Olam bonds approaching 'distressed' levels

PHOTO: Olam bonds approaching 'distressed' levels
Above photo is chief executive of Olam international, Mr Sunny Verghese.

CHICAGO/NEW YORK - Bonds of Olam International Ltd are approaching levels considered "distressed" after research firm Muddy Waters LLC likened the world's second-largest rice trader to Enron Corp and said it is likely to fail.

Olam's unrated US$500 million of 5.75 per cent, five-year notes issued at par in September have tumbled to 85.059 cents on the dollar to yield 9.716 per cent as of 5.02pm in Singapore, according to prices compiled by Bloomberg.

Muddy Waters, founded by short-seller Carson Block, rated Singapore-based Olam a strong sell in a 133-page report published on Tuesday, saying the company will need to raise or refinance as much as S$4.6 billion of debt over the next year to remain solvent.

But Olam said yesterday that it faces no risk of insolvency and the allegations are "false and misleading".

"There is just a lot of uncertainty around the name and I think right now simply nobody knows whether Olam or Muddy Waters is right," Markus Bossard, a money manager at Mirante Fund Management SA, said in Zurich. The firm oversees about US$440 million in its funds, including Olam's debt.

Bonds yielding 10 per centage points or more over US benchmarks are considered distressed; five-year Treasuries yield 0.64 per cent.

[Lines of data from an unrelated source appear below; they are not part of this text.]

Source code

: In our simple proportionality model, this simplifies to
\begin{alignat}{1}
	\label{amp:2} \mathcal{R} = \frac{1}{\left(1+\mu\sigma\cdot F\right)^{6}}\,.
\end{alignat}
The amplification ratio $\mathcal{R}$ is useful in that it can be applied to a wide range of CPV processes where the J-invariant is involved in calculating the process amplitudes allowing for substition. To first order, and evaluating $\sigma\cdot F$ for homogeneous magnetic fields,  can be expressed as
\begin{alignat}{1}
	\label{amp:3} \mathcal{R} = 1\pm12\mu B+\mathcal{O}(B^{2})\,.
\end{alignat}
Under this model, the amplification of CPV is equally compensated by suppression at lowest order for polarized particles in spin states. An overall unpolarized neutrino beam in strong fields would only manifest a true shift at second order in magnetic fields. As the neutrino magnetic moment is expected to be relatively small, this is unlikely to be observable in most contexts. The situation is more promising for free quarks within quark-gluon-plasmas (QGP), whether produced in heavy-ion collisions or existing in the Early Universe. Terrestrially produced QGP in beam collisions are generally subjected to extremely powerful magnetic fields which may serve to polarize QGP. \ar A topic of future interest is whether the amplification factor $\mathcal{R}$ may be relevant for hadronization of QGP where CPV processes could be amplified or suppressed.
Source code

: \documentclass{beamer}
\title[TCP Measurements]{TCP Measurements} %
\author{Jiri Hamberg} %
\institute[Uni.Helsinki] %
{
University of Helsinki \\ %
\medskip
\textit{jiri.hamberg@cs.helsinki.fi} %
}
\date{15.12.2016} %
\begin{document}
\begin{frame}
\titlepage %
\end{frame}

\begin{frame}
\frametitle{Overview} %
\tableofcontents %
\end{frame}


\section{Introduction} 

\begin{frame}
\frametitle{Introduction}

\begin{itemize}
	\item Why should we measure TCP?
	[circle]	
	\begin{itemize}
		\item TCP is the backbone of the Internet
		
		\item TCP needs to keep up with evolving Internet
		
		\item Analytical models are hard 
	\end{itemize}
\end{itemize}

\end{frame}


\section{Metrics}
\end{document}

The yield on Olam's bonds are closer to the 11.2 per cent average for debt rated CCC than the 6.36 per cent for securities graded one tier higher at B, according to Bank of America Merrill Lynch indexes.

Average yields on junk-rated notes, ranked below Baa3 by Moody's Investors Service and lower than BBB- at Standard & Poor's, are 7.04 per cent, after reaching an all-time low of 6.84 per cent on Oct 18, according to the Bank of America Merrill Lynch US High Yield Master II index.

Briony Mathieson, an Olam spokeswoman, declined to comment on the company's bond performance.

Mr Block first publicly questioned Olam's accounting methods on Nov 19.

He told an investment conference in London that he had "shorted" the company's stock, seeking to profit by selling borrowed shares now and buying them back later at a lower price.

The 5.75 per cent notes dropped 7.2 cents to 89.8 cents on the dollar on Nov 20, Bloomberg prices show.

"We will continue to vigourously defend the reputation of the company," Olam said yesterday in its 45-page response to Muddy Waters.

"We believe that the report's assertions are motivated to distract and create panic amongst our continuing shareholders, bond holders and creditors, to enable Carson Block and his associates to benefit from their short positions in Olam securities."

Muddy Waters' claim that Olam makes acquisitions for the purpose of boosting profits with non-cash accounting gains "could not be further from the truth", the company said yesterday.

"In the past few years, Olam saw an opportunity post the global financial crisis of acting counter-cyclically and acquiring assets and businesses at a deep discount to their fair value."

The company has the capacity to meet its debt obligations of S$1.5 billion in the next 12 months, in addition to its planned spending, Olam said yesterday.

"We also have the option of phasing out some of our fixed capital investments if the debt markets completely dry up for some reason."